### TASK GOAL
Check every line of the data for the string "cités" and copy the ones that have it.

Collected data:

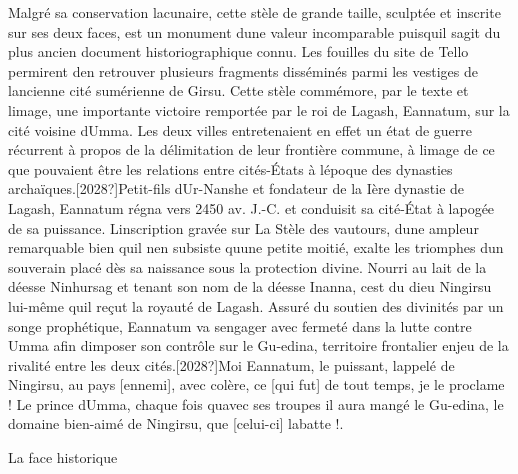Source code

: \documentclass{article}
\begin{document}
Malgré sa conservation lacunaire, cette stèle de grande taille, sculptée
et inscrite sur ses deux faces, est un monument d{\textquotesingle}une
valeur incomparable puisqu{\textquotesingle}il s{\textquotesingle}agit
du plus ancien document historiographique connu. Les fouilles du site
de Tello permirent d{\textquotesingle}en retrouver plusieurs fragments
disséminés parmi les vestiges de l{\textquotesingle}ancienne cité
sumérienne de Girsu. Cette stèle commémore, par le texte et
l{\textquotesingle}image, une importante victoire remportée par le roi
de Lagash, Eannatum, sur la cité voisine d{\textquotesingle}Umma. Les
deux villes entretenaient en effet un état de guerre récurrent à propos
de la délimitation de leur frontière commune, à
l{\textquotesingle}image de ce que pouvaient être les relations entre
cités-États à l{\textquotesingle}époque des dynasties
archaïques.[2028?]Petit-fils d{\textquotesingle}Ur-Nanshe et fondateur
de la Ière dynastie de Lagash, Eannatum régna vers 2450 av. J.-C. et
conduisit sa cité-État à l{\textquotesingle}apogée de sa puissance.
L{\textquotesingle}inscription gravée sur La Stèle des vautours,
d{\textquotesingle}une ampleur remarquable bien qu{\textquotesingle}il
n{\textquotesingle}en subsiste qu{\textquotesingle}une petite moitié,
exalte les triomphes d{\textquotesingle}un souverain placé dès sa
naissance sous la protection divine. Nourri au lait de la déesse
Ninhursag et tenant son nom de la déesse Inanna, c{\textquotesingle}est
du dieu Ningirsu lui-même qu{\textquotesingle}il reçut la royauté de
Lagash. Assuré du soutien des divinités par un songe prophétique,
Eannatum va s{\textquotesingle}engager avec fermeté dans la lutte
contre Umma afin d{\textquotesingle}imposer son contrôle sur le
Gu-edina, territoire frontalier enjeu de la rivalité entre les deux
cités.[2028?]{\textquotedbl}Moi Eannatum, le puissant,
l{\textquotesingle}appelé de Ningirsu, au pays [ennemi], avec colère,
ce [qui fut] de tout temps, je le proclame ! Le prince
d{\textquotesingle}Umma, chaque fois qu{\textquotesingle}avec ses
troupes il aura mangé le Gu-edina, le domaine bien-aimé de Ningirsu,
que [celui-ci] l{\textquotesingle}abatte !{\textquotedbl}.

La face {\textquotedbl}historique{\textquotedbl}
\end{document}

### PROBLEM SOLUTION
cités-États à l{\textquotesingle}époque des dynasties
cités.[2028?]{\textquotedbl}Moi Eannatum, le puissant,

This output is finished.